Required action — Starting at the top of the listing, extract every line up to and including the one with "We can substitute". Pictures stay out of the copy.

Records supplied —
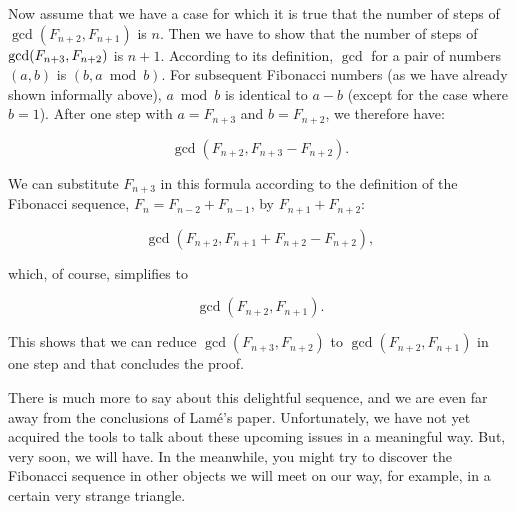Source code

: \documentclass{scrreprt}
\begin{document}
Now assume that we have a case for which it is true
that the number of steps of $\gcd ( F_{n+2}, F_{n+1})$ is $n$.
Then we have to show that 
the number of steps of 
$\gcd ( F_{n+3}, \\ F_{n+2})$ is $n + 1$.
According to its definition, 
$\gcd$ for a pair of numbers $(a,b)$ is $(b, a \bmod  b)$.
For subsequent Fibonacci numbers 
(as we have already shown informally above),
$a \bmod b$ is identical to $a - b$ 
(except for the case where $b = 1$).
After one step 
with $a=F_{n+3}$ and $b=F_{n+2}$, 
we therefore have:

\[
\gcd(F_{n+2}, F_{n+3} - F_{n+2}).
\]

We can substitute $F_{n+3}$ in this formula
according to the definition of the Fibonacci sequence,
$F_{n} = F_{n-2} + F_{n-1}$,
by $F_{n+1} + F_{n+2}$:

\[
\gcd(F_{n+2}, F_{n+1} + F_{n+2} - F_{n+2}),
\]

which, of course, simplifies to

\[
\gcd(F_{n+2}, F_{n+1}).
\]

This shows that we can reduce
$\gcd(F_{n+3}, F_{n+2})$ 
to 
$\gcd(F_{n+2}, F_{n+1})$
in one step
and that concludes the proof.

There is much more to say about 
this delightful sequence,
and we are even far away from the conclusions
of Lamé's paper.
Unfortunately, we have not yet
acquired the tools to talk
about these upcoming issues
in a meaningful way.
But, very soon, we will have.
In the meanwhile,
you might try to discover the Fibonacci sequence
in other objects we will meet on our way,
for example, in a certain very strange triangle.

\end{document}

Result below —
Source code

: \documentclass{scrreprt}
\begin{document}
Now assume that we have a case for which it is true
that the number of steps of $\gcd ( F_{n+2}, F_{n+1})$ is $n$.
Then we have to show that 
the number of steps of 
$\gcd ( F_{n+3}, \\ F_{n+2})$ is $n + 1$.
According to its definition, 
$\gcd$ for a pair of numbers $(a,b)$ is $(b, a \bmod  b)$.
For subsequent Fibonacci numbers 
(as we have already shown informally above),
$a \bmod b$ is identical to $a - b$ 
(except for the case where $b = 1$).
After one step 
with $a=F_{n+3}$ and $b=F_{n+2}$, 
we therefore have:

\[
\gcd(F_{n+2}, F_{n+3} - F_{n+2}).
\]

We can substitute $F_{n+3}$ in this formula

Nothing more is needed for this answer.